Authors Berbel R, Casella AM, de Souza E, Farah ME

Received 8 January 2014

Accepted for publication 22 February 2014

Published 5 June 2014 Volume 2014:8 Pages 1081—1087

DOI https://doi.org/10.2147/OPTH.S60302

Checked for plagiarism Yes

Review by Single anonymous peer review

Peer reviewer comments 3



Rodrigo F Berbel,1 Antonio Marcelo B Casella,1 Eduardo C de Souza,2 Michel E Farah2

1State University of Londrina, Londrina, 2Federal University of São Paulo, São Paulo, Federative Republic of Brazil

Background: The purpose of this study was to determine the value of spectral domain ­optical coherence tomography (SD-OCT) in assessing patients with diffuse unilateral subacute neuroretinitis (DUSN).
Methods: This was an observational case series with clinical imaging correlation performed at the Retina and Vitreous Institute of Londrina and State University of Londrina, Paraná, Brazil.
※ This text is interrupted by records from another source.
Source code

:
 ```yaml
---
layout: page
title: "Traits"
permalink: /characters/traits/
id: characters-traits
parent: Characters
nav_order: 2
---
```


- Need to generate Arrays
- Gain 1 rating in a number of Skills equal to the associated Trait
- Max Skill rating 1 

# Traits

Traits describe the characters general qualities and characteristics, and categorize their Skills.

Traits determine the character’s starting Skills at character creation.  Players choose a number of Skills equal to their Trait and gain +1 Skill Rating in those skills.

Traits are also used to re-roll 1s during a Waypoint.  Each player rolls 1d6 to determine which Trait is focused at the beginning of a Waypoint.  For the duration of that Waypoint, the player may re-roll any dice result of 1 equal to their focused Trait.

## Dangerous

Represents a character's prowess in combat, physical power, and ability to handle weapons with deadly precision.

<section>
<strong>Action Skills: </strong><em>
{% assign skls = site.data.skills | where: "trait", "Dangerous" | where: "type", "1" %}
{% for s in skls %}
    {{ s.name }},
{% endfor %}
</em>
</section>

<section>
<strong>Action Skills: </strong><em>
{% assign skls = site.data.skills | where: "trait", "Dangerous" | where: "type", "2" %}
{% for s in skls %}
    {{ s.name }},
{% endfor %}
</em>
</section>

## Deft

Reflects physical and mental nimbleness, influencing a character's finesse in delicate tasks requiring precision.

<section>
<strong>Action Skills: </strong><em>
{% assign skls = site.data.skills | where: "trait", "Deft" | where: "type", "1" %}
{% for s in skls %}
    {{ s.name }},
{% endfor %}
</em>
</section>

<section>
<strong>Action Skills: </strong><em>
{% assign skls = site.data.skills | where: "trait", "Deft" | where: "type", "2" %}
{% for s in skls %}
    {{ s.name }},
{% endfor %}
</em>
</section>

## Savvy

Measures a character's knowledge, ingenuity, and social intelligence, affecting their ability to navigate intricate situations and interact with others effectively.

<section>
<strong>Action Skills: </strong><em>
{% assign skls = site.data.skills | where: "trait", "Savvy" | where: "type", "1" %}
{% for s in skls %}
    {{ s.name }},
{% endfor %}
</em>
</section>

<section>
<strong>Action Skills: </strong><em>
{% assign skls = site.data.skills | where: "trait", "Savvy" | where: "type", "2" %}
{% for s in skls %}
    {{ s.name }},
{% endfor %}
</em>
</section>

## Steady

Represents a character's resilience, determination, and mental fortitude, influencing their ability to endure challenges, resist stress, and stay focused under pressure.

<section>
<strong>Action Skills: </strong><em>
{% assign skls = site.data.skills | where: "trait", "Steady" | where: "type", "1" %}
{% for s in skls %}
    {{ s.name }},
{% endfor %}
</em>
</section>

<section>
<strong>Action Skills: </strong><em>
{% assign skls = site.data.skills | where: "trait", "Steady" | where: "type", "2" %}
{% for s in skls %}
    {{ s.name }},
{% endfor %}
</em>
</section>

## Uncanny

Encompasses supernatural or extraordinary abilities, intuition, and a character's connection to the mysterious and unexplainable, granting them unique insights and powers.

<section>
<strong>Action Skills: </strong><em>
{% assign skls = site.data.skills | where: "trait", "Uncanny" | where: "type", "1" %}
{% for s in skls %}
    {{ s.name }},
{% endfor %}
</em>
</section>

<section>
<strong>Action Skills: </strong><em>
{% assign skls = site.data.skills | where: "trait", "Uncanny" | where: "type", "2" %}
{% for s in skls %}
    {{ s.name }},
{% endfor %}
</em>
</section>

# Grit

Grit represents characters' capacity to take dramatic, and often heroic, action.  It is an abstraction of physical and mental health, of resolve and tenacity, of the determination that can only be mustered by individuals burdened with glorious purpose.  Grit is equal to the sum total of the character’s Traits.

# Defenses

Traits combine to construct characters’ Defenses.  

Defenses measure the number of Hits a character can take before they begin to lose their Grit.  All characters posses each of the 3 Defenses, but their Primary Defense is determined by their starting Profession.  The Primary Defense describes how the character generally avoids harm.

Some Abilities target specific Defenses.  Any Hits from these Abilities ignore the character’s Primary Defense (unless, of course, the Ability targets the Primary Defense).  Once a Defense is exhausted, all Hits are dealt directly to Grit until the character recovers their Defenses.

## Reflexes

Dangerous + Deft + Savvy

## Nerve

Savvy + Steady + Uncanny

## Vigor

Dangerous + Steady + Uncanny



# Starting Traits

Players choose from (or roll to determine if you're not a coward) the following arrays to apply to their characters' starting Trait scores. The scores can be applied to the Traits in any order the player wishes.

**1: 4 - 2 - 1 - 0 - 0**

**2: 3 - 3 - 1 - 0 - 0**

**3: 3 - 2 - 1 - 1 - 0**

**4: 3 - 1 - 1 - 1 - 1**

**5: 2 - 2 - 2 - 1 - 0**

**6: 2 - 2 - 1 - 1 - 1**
The series comprised ten consecutive patients with a confirmed diagnosis of DUSN, ie, seven patients with late-stage disease and three with early-stage disease, who were assessed by SD-OCT for mean macular, retinal nerve fiber layer, and choroidal thickness using enhanced depth imaging software.
Results: Comparing the affected eye with the healthy fellow eye, significant diffuse atrophy of the retinal layers with a decrease in mean macular (P=0.004) and retinal nerve fiber layer (P=0.002) thickness was found in all cases. There was no difference in choroidal thickness (P=0.262).
Conclusion: The correlation of SD-OCT results with central vision and funduscopic findings may explain the profound loss of visual function in patients with DUSN.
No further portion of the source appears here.